One morning we had a meeting with some local high school children. They attended the local agricultural college and were keen to listen to details of our family and then explained their need for a tractor, proper tools and a strip for their successful football team. This is rich fertile soil and they can grow far more than the ubiquitous Cassava plant. This plant has large, tuberous roots which are chopped up and left to dry – we saw these fly covered mounds in the market. This is then ground down to make flour from which the National dish of Fufu is made. Fufu looks and tastes like wallpaper paste with an extra measure of putty added for texture. A special treat would be the addition of nutritious millet – this turns the pale grey to brown, producing ‘chocolate’ fufu. Writing this, I am reminded of making porridge each morning on the charcoal range and explaining in my school girl French that I am making Fufu for the Scots. I realise with horror, that I did not offer any to Alphonsine or Esperenze – mind they may have appreciated it as much as I appreciated their Fufu.

Another day we were taken out for a ride in the Jeep for 30 minutes down a series of deeply rutted tracks to visit a village with a charming, pentecostal church on the top of a hillside.
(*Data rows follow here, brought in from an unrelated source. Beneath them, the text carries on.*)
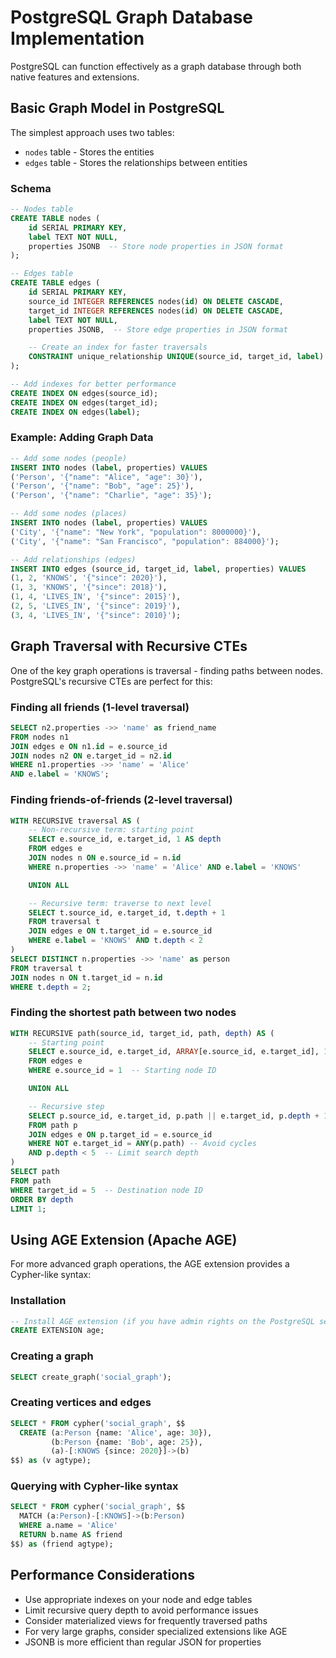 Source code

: # PostgreSQL Graph Database Implementation

PostgreSQL can function effectively as a graph database through both native features and extensions.

## Basic Graph Model in PostgreSQL

The simplest approach uses two tables:

- `nodes` table - Stores the entities
- `edges` table - Stores the relationships between entities

### Schema

```sql
-- Nodes table
CREATE TABLE nodes (
    id SERIAL PRIMARY KEY,
    label TEXT NOT NULL,
    properties JSONB  -- Store node properties in JSON format
);

-- Edges table
CREATE TABLE edges (
    id SERIAL PRIMARY KEY,
    source_id INTEGER REFERENCES nodes(id) ON DELETE CASCADE,
    target_id INTEGER REFERENCES nodes(id) ON DELETE CASCADE,
    label TEXT NOT NULL,
    properties JSONB,  -- Store edge properties in JSON format

    -- Create an index for faster traversals
    CONSTRAINT unique_relationship UNIQUE(source_id, target_id, label)
);

-- Add indexes for better performance
CREATE INDEX ON edges(source_id);
CREATE INDEX ON edges(target_id);
CREATE INDEX ON edges(label);
```

### Example: Adding Graph Data

```sql
-- Add some nodes (people)
INSERT INTO nodes (label, properties) VALUES
('Person', '{"name": "Alice", "age": 30}'),
('Person', '{"name": "Bob", "age": 25}'),
('Person', '{"name": "Charlie", "age": 35}');

-- Add some nodes (places)
INSERT INTO nodes (label, properties) VALUES
('City', '{"name": "New York", "population": 8000000}'),
('City', '{"name": "San Francisco", "population": 884000}');

-- Add relationships (edges)
INSERT INTO edges (source_id, target_id, label, properties) VALUES
(1, 2, 'KNOWS', '{"since": 2020}'),
(1, 3, 'KNOWS', '{"since": 2018}'),
(1, 4, 'LIVES_IN', '{"since": 2015}'),
(2, 5, 'LIVES_IN', '{"since": 2019}'),
(3, 4, 'LIVES_IN', '{"since": 2010}');
```

## Graph Traversal with Recursive CTEs

One of the key graph operations is traversal - finding paths between nodes. PostgreSQL's recursive CTEs are perfect for this:

### Finding all friends (1-level traversal)

```sql
SELECT n2.properties ->> 'name' as friend_name
FROM nodes n1
JOIN edges e ON n1.id = e.source_id
JOIN nodes n2 ON e.target_id = n2.id
WHERE n1.properties ->> 'name' = 'Alice'
AND e.label = 'KNOWS';
```

### Finding friends-of-friends (2-level traversal)

```sql
WITH RECURSIVE traversal AS (
    -- Non-recursive term: starting point
    SELECT e.source_id, e.target_id, 1 AS depth
    FROM edges e
    JOIN nodes n ON e.source_id = n.id
    WHERE n.properties ->> 'name' = 'Alice' AND e.label = 'KNOWS'

    UNION ALL

    -- Recursive term: traverse to next level
    SELECT t.source_id, e.target_id, t.depth + 1
    FROM traversal t
    JOIN edges e ON t.target_id = e.source_id
    WHERE e.label = 'KNOWS' AND t.depth < 2
)
SELECT DISTINCT n.properties ->> 'name' as person
FROM traversal t
JOIN nodes n ON t.target_id = n.id
WHERE t.depth = 2;
```

### Finding the shortest path between two nodes

```sql
WITH RECURSIVE path(source_id, target_id, path, depth) AS (
    -- Starting point
    SELECT e.source_id, e.target_id, ARRAY[e.source_id, e.target_id], 1
    FROM edges e
    WHERE e.source_id = 1  -- Starting node ID

    UNION ALL

    -- Recursive step
    SELECT p.source_id, e.target_id, p.path || e.target_id, p.depth + 1
    FROM path p
    JOIN edges e ON p.target_id = e.source_id
    WHERE NOT e.target_id = ANY(p.path) -- Avoid cycles
    AND p.depth < 5  -- Limit search depth
)
SELECT path
FROM path
WHERE target_id = 5  -- Destination node ID
ORDER BY depth
LIMIT 1;
```

## Using AGE Extension (Apache AGE)

For more advanced graph operations, the AGE extension provides a Cypher-like syntax:

### Installation

```sql
-- Install AGE extension (if you have admin rights on the PostgreSQL server)
CREATE EXTENSION age;
```

### Creating a graph

```sql
SELECT create_graph('social_graph');
```

### Creating vertices and edges

```sql
SELECT * FROM cypher('social_graph', $$
  CREATE (a:Person {name: 'Alice', age: 30}),
         (b:Person {name: 'Bob', age: 25}),
         (a)-[:KNOWS {since: 2020}]->(b)
$$) as (v agtype);
```

### Querying with Cypher-like syntax

```sql
SELECT * FROM cypher('social_graph', $$
  MATCH (a:Person)-[:KNOWS]->(b:Person)
  WHERE a.name = 'Alice'
  RETURN b.name AS friend
$$) as (friend agtype);
```

## Performance Considerations

- Use appropriate indexes on your node and edge tables
- Limit recursive query depth to avoid performance issues
- Consider materialized views for frequently traversed paths
- For very large graphs, consider specialized extensions like AGE
- JSONB is more efficient than regular JSON for properties
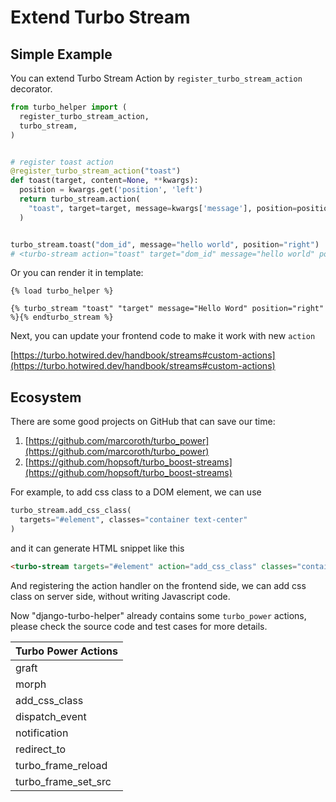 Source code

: # Extend Turbo Stream

## Simple Example

You can extend Turbo Stream Action by `register_turbo_stream_action` decorator.

```python
from turbo_helper import (
  register_turbo_stream_action,
  turbo_stream,
)


# register toast action
@register_turbo_stream_action("toast")
def toast(target, content=None, **kwargs):
  position = kwargs.get('position', 'left')
  return turbo_stream.action(
    "toast", target=target, message=kwargs['message'], position=position
  )


turbo_stream.toast("dom_id", message="hello world", position="right")
# <turbo-stream action="toast" target="dom_id" message="hello world" position="right">
```

Or you can render it in template:

```django
{% load turbo_helper %}

{% turbo_stream "toast" "target" message="Hello Word" position="right" %}{% endturbo_stream %}
```

Next, you can update your frontend code to make it work with new `action`

[https://turbo.hotwired.dev/handbook/streams#custom-actions](https://turbo.hotwired.dev/handbook/streams#custom-actions)

## Ecosystem

There are some good projects on GitHub that can save our time:

1. [https://github.com/marcoroth/turbo_power](https://github.com/marcoroth/turbo_power)
2. [https://github.com/hopsoft/turbo_boost-streams](https://github.com/hopsoft/turbo_boost-streams)

For example, to add css class to a DOM element, we can use

```python
turbo_stream.add_css_class(
  targets="#element", classes="container text-center"
)
```

and it can generate HTML snippet like this

```html
<turbo-stream targets="#element" action="add_css_class" classes="container text-center"><template></template></turbo-stream>
```

And registering the action handler on the frontend side, we can add css class on server side, without writing Javascript code.

Now "django-turbo-helper" already contains some `turbo_power` actions, please check the source code and test cases for more details.

| Turbo Power Actions |
|---------------------|
| graft               |
| morph               |
| add_css_class       |
| dispatch_event      |
| notification        |
| redirect_to         |
| turbo_frame_reload  |
| turbo_frame_set_src |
Ladies came out to greet us waving leafy branches, laughing and singing in delight. We were shown around their health centre – sadly their microscope had been stolen. This was the only crime we heard of during our two weeks. Walking back to the church we came across three Singer sewing machines under the shade of a spreading tree. For £15 I bought a tailored blouse, together with enough material to make a skirt. From my perspective it was an opportunity to make a small gift. We stayed for lunch – salty, sticky rice with a small amount of indeterminate meat – mercifully no Fufu. Afterwards the village elders walked forward slowly leading a goat covered in foliage. This was presented to us with great solemnity and after our guide explained the impossibility of refusing the gift, we accepted ‘Henry’ with smiles all round. He had to be trussed up and loaded into the back of the Jeep with us. On the return journey we thought perhaps we could give him to Bishop Ande. Later that day we heard about  income generation schemes for the diocese – a small herd of goats is one ambition for this year. The only problem is that each goat costs at least $30 and a fine goat ( such as Henry) could cost as much as $40. This would represent three or four months salary on the average wage….I finally started to appreciate the level of generosity of the Allelulia church in giving us one of their precious goats.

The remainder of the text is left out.